What is being asked
Write the data below out again, unchanged.

Task data
# # # # #

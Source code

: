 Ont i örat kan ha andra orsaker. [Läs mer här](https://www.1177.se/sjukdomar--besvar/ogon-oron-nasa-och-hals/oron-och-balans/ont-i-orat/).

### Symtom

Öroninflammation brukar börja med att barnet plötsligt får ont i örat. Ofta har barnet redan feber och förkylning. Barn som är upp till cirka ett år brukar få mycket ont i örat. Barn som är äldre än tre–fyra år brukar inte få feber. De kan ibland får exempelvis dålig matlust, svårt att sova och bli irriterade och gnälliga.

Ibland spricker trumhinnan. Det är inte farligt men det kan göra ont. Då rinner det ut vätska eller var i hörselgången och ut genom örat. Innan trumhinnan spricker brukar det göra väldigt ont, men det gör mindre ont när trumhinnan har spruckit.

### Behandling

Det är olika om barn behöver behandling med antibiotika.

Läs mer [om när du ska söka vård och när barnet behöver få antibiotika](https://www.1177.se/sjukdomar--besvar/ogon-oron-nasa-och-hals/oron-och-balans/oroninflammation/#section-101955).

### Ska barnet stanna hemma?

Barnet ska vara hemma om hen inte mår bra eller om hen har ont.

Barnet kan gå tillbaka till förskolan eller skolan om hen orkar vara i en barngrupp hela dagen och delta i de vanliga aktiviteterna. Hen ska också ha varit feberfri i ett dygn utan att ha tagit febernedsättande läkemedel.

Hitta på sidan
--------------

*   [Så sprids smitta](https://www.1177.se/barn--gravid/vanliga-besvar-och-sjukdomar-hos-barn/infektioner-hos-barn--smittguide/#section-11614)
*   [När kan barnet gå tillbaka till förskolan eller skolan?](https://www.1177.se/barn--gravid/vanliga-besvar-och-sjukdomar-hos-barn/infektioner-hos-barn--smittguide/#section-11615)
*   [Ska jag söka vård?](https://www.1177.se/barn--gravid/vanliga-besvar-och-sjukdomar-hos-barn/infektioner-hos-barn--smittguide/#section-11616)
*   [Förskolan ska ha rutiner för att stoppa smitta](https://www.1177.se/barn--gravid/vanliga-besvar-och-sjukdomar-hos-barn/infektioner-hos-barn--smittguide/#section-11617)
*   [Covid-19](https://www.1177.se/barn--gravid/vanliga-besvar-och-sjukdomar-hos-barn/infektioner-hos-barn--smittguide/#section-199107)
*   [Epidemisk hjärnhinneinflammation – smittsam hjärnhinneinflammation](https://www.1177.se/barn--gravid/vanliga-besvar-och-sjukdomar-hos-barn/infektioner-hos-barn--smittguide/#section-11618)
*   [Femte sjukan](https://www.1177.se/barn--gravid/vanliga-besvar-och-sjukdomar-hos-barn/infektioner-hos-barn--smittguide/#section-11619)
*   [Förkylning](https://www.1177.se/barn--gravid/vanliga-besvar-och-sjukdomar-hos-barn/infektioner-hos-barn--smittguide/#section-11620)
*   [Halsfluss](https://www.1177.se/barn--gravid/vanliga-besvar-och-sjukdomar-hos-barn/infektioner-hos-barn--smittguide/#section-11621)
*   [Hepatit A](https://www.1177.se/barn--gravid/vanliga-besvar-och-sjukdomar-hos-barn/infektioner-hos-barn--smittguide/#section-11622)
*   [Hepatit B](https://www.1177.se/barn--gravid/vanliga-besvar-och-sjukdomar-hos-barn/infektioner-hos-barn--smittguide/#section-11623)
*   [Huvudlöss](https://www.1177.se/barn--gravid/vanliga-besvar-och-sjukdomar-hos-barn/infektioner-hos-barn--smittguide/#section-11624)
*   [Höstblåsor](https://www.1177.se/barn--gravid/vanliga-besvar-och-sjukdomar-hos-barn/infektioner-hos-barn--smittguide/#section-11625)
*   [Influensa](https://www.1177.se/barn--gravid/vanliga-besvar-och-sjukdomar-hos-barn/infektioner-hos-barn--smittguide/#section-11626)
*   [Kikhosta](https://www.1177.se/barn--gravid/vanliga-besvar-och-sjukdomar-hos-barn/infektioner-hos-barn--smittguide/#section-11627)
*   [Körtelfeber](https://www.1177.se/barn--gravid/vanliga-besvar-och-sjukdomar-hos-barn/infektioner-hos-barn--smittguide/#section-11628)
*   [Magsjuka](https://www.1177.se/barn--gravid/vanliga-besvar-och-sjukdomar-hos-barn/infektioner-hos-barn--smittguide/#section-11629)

# # # # #

Exercise result
Source code

: Ont i örat kan ha andra orsaker. [Läs mer här](https://www.1177.se/sjukdomar--besvar/ogon-oron-nasa-och-hals/oron-och-balans/ont-i-orat/).

### Symtom

Öroninflammation brukar börja med att barnet plötsligt får ont i örat. Ofta har barnet redan feber och förkylning. Barn som är upp till cirka ett år brukar få mycket ont i örat. Barn som är äldre än tre–fyra år brukar inte få feber. De kan ibland får exempelvis dålig matlust, svårt att sova och bli irriterade och gnälliga.

Ibland spricker trumhinnan. Det är inte farligt men det kan göra ont. Då rinner det ut vätska eller var i hörselgången och ut genom örat. Innan trumhinnan spricker brukar det göra väldigt ont, men det gör mindre ont när trumhinnan har spruckit.

### Behandling

Det är olika om barn behöver behandling med antibiotika.

Läs mer [om när du ska söka vård och när barnet behöver få antibiotika](https://www.1177.se/sjukdomar--besvar/ogon-oron-nasa-och-hals/oron-och-balans/oroninflammation/#section-101955).

### Ska barnet stanna hemma?

Barnet ska vara hemma om hen inte mår bra eller om hen har ont.

Barnet kan gå tillbaka till förskolan eller skolan om hen orkar vara i en barngrupp hela dagen och delta i de vanliga aktiviteterna. Hen ska också ha varit feberfri i ett dygn utan att ha tagit febernedsättande läkemedel.

Hitta på sidan
--------------

*   [Så sprids smitta](https://www.1177.se/barn--gravid/vanliga-besvar-och-sjukdomar-hos-barn/infektioner-hos-barn--smittguide/#section-11614)
*   [När kan barnet gå tillbaka till förskolan eller skolan?](https://www.1177.se/barn--gravid/vanliga-besvar-och-sjukdomar-hos-barn/infektioner-hos-barn--smittguide/#section-11615)
*   [Ska jag söka vård?](https://www.1177.se/barn--gravid/vanliga-besvar-och-sjukdomar-hos-barn/infektioner-hos-barn--smittguide/#section-11616)
*   [Förskolan ska ha rutiner för att stoppa smitta](https://www.1177.se/barn--gravid/vanliga-besvar-och-sjukdomar-hos-barn/infektioner-hos-barn--smittguide/#section-11617)
*   [Covid-19](https://www.1177.se/barn--gravid/vanliga-besvar-och-sjukdomar-hos-barn/infektioner-hos-barn--smittguide/#section-199107)
*   [Epidemisk hjärnhinneinflammation – smittsam hjärnhinneinflammation](https://www.1177.se/barn--gravid/vanliga-besvar-och-sjukdomar-hos-barn/infektioner-hos-barn--smittguide/#section-11618)
*   [Femte sjukan](https://www.1177.se/barn--gravid/vanliga-besvar-och-sjukdomar-hos-barn/infektioner-hos-barn--smittguide/#section-11619)
*   [Förkylning](https://www.1177.se/barn--gravid/vanliga-besvar-och-sjukdomar-hos-barn/infektioner-hos-barn--smittguide/#section-11620)
*   [Halsfluss](https://www.1177.se/barn--gravid/vanliga-besvar-och-sjukdomar-hos-barn/infektioner-hos-barn--smittguide/#section-11621)
*   [Hepatit A](https://www.1177.se/barn--gravid/vanliga-besvar-och-sjukdomar-hos-barn/infektioner-hos-barn--smittguide/#section-11622)
*   [Hepatit B](https://www.1177.se/barn--gravid/vanliga-besvar-och-sjukdomar-hos-barn/infektioner-hos-barn--smittguide/#section-11623)
*   [Huvudlöss](https://www.1177.se/barn--gravid/vanliga-besvar-och-sjukdomar-hos-barn/infektioner-hos-barn--smittguide/#section-11624)
*   [Höstblåsor](https://www.1177.se/barn--gravid/vanliga-besvar-och-sjukdomar-hos-barn/infektioner-hos-barn--smittguide/#section-11625)
*   [Influensa](https://www.1177.se/barn--gravid/vanliga-besvar-och-sjukdomar-hos-barn/infektioner-hos-barn--smittguide/#section-11626)
*   [Kikhosta](https://www.1177.se/barn--gravid/vanliga-besvar-och-sjukdomar-hos-barn/infektioner-hos-barn--smittguide/#section-11627)
*   [Körtelfeber](https://www.1177.se/barn--gravid/vanliga-besvar-och-sjukdomar-hos-barn/infektioner-hos-barn--smittguide/#section-11628)
*   [Magsjuka](https://www.1177.se/barn--gravid/vanliga-besvar-och-sjukdomar-hos-barn/infektioner-hos-barn--smittguide/#section-11629)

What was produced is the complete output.